Raisky repressed a sigh and went home where he found Vikentev and his
mother, who had arrived for Marfinka's birthday, with Paulina Karpovna
and other guests from the town, who stayed until nearly seven o'clock.
Tatiana Markovna and Marfa Egorovna carried on an interminable
conversation about Marfinka's trousseau and house furnishing. The lovers
went into the garden, and from there to the village. Vikentev carrying a
parcel which he threw in the air and caught again as he walked. Marfinka
entered every house, said good-bye to the women, and caressed the
children. In two cases she washed the children's faces, she distributed
calico for shirts and dresses, and told two elder children to whom she
presented shoes that it was time they gave up paddling in the puddles.
"God reward you, our lovely mistress, Angel of God!" cried the women in
every yard as she bade them farewell for a fortnight.
CHAPTER XXIII
In the evening the house was aglow with light. Tatiana Markovna could
not do enough in honour of her guest and future connexion. She had a
great bed put up in the guest-chamber, that nearly reached to the
ceiling and resembled a catafalque. Marfinka and Vikentev gave full rein
to their gay humour, as they played and sang. Only Raisky's windows were
dark. He had gone out immediately after dinner and had not returned to
tea.
The moon illuminated the new house but left the old house in shadow.
There was bustle in the yard, in the kitchen, and in the servants' rooms,
where Marfa Egorovna's coachman and servants were being entertained.
From seven o'clock onwards Vera had sat idle in the dusk by the feeble
light of a candle, her head supported on her hand, leaning over the
table, while with her other hand she turned over the leaves of a book at
which she hardly glanced. She was protected from the cold autumn air
from the open window, by a big white woollen shawl thrown round her
shoulders.
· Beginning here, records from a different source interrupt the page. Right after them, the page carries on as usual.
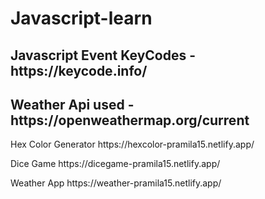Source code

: <h1>Javascript-learn</h1>
<h2>Javascript Event KeyCodes - https://keycode.info/<h2>
  <h2>Weather Api used - https://openweathermap.org/current</h2>
<p>Hex Color Generator https://hexcolor-pramila15.netlify.app/</p>
<p>Dice Game https://dicegame-pramila15.netlify.app/</p>
<p>Weather App https://weather-pramila15.netlify.app/</p>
She stood up after a time, laid the book on the table, and
went to the window. She looked towards the sky, and then at the
gaily-lighted house opposite. She shivered, and was about to shut the
window when the report of a gun rolled up from the park through the
quiet dusk.
She shuddered, and seemed to have lost the use of her limbs, then sank
into a chair and bowed her head. When she rose and looked wildly round,
her face had changed. Sheer fright and distress looked from her eyes.
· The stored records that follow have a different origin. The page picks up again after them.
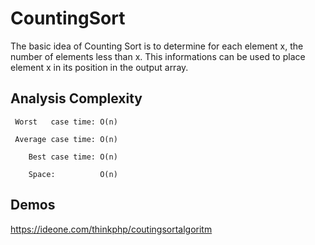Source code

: # CountingSort

The basic idea of Counting Sort is to determine for each element x, the number of elements less than x. This informations can be used to place element x in
its position in the output array.

## Analysis Complexity

     Worst   case time: O(n)
   
     Average case time: O(n)
   
        Best case time: O(n)
      
        Space:          O(n)

## Demos

   https://ideone.com/thinkphp/coutingsortalgoritm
Again and again she passed her hand over her forehead, and sat down at
the table, only to jump up again. She tore the shawl from her shoulders
and threw it on the bed; then with nervous haste she opened and shut the
cupboard; she looked on the divan, on the chairs, for something she
apparently could not find, and then collapsed wearily on her chair.
On the back of the chair hung a wrap, a gift from Tiet Nikonich. She
seized it and threw it over her head, rushed to the wardrobe, hunted in
it with feverish haste, taking out first one coat, then another, until
she had nearly emptied the cupboard and dresses and cloaks lay in a heap
on the floor. At last she found something warm and dark, put out the
light, and went noiselessly down the steps into the open. She crossed
the yard, hidden in the shadows, and took her way along the dark avenue.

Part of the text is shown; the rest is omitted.